SUPPLIED MATERIAL below:

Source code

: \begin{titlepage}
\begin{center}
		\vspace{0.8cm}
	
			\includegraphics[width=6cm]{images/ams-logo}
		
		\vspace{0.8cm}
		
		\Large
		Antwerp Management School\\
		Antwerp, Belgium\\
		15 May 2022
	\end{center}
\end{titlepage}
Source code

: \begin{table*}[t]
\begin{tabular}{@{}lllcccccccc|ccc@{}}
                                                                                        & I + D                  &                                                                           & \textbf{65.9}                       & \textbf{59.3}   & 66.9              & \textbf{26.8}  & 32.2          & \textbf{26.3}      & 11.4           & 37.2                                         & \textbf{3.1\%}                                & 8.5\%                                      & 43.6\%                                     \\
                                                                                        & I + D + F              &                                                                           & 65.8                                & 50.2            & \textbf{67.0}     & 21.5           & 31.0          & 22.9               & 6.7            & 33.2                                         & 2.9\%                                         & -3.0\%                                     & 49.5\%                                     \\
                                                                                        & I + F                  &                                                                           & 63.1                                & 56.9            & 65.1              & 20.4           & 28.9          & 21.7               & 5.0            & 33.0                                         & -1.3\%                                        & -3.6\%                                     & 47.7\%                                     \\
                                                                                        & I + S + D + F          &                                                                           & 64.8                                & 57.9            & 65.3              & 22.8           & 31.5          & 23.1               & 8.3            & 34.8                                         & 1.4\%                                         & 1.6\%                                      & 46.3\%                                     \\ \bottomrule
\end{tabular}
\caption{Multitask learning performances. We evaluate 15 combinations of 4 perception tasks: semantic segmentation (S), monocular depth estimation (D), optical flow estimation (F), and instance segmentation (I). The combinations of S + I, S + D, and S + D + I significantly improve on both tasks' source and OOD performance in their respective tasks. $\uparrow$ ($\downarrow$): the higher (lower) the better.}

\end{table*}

End of SUPPLIED MATERIAL.
SUPPLIED MATERIAL below:

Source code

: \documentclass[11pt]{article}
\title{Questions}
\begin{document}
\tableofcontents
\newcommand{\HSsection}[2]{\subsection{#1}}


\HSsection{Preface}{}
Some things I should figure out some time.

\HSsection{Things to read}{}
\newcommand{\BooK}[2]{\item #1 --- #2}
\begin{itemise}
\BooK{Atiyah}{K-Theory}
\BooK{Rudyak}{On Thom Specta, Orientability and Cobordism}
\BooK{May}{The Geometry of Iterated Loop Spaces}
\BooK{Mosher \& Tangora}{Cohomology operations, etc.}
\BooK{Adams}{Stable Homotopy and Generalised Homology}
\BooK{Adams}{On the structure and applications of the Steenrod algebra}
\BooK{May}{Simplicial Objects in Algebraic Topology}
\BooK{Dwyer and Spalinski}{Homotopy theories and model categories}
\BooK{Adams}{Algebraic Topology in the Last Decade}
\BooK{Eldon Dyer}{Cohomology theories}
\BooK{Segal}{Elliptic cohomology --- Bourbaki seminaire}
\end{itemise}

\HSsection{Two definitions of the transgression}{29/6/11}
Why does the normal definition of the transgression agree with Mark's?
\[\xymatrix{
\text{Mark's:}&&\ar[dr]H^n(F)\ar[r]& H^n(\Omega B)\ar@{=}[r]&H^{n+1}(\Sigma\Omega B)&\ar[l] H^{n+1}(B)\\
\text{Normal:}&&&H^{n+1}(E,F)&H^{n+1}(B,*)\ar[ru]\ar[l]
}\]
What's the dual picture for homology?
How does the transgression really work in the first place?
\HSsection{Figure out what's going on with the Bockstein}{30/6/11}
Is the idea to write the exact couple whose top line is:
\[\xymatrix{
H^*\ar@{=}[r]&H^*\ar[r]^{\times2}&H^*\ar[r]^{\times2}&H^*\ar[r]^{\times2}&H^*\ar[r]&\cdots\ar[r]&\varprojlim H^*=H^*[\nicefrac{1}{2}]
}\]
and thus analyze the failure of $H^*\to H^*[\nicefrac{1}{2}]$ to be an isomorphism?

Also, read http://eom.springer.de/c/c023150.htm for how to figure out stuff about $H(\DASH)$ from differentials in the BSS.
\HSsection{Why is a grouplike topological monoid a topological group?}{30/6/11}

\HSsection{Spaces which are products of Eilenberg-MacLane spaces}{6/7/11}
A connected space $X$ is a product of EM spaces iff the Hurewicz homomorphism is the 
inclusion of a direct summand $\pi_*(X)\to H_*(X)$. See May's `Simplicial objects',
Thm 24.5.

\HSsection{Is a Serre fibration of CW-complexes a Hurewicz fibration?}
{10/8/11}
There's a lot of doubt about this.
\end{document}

End of SUPPLIED MATERIAL.
SUPPLIED MATERIAL below:

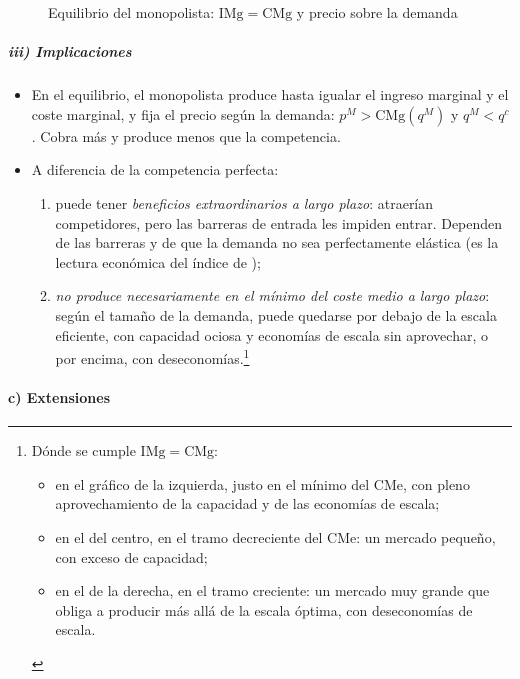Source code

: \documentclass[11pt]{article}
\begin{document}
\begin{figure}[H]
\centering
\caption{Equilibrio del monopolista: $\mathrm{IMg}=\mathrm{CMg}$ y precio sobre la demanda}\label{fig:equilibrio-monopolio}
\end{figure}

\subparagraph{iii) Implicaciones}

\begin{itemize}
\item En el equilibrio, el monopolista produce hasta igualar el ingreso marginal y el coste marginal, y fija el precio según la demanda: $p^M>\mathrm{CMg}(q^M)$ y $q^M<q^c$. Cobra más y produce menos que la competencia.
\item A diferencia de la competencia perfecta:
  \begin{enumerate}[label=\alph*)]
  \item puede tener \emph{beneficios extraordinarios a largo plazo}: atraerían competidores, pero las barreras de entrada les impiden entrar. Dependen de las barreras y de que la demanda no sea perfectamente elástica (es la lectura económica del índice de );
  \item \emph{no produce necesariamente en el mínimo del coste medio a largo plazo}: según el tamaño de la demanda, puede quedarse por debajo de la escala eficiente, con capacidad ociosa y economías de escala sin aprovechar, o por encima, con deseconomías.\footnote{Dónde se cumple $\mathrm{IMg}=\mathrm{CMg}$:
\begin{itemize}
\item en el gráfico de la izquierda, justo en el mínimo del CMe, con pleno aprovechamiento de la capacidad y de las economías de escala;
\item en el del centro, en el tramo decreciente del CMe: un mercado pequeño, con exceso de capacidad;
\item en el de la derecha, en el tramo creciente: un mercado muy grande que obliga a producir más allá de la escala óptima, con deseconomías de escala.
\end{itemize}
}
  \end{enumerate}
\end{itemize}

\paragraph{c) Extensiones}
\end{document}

End of SUPPLIED MATERIAL.

Tell how many lines above include the word "Mark". Give the number alone.

ANSWER SECTION —
2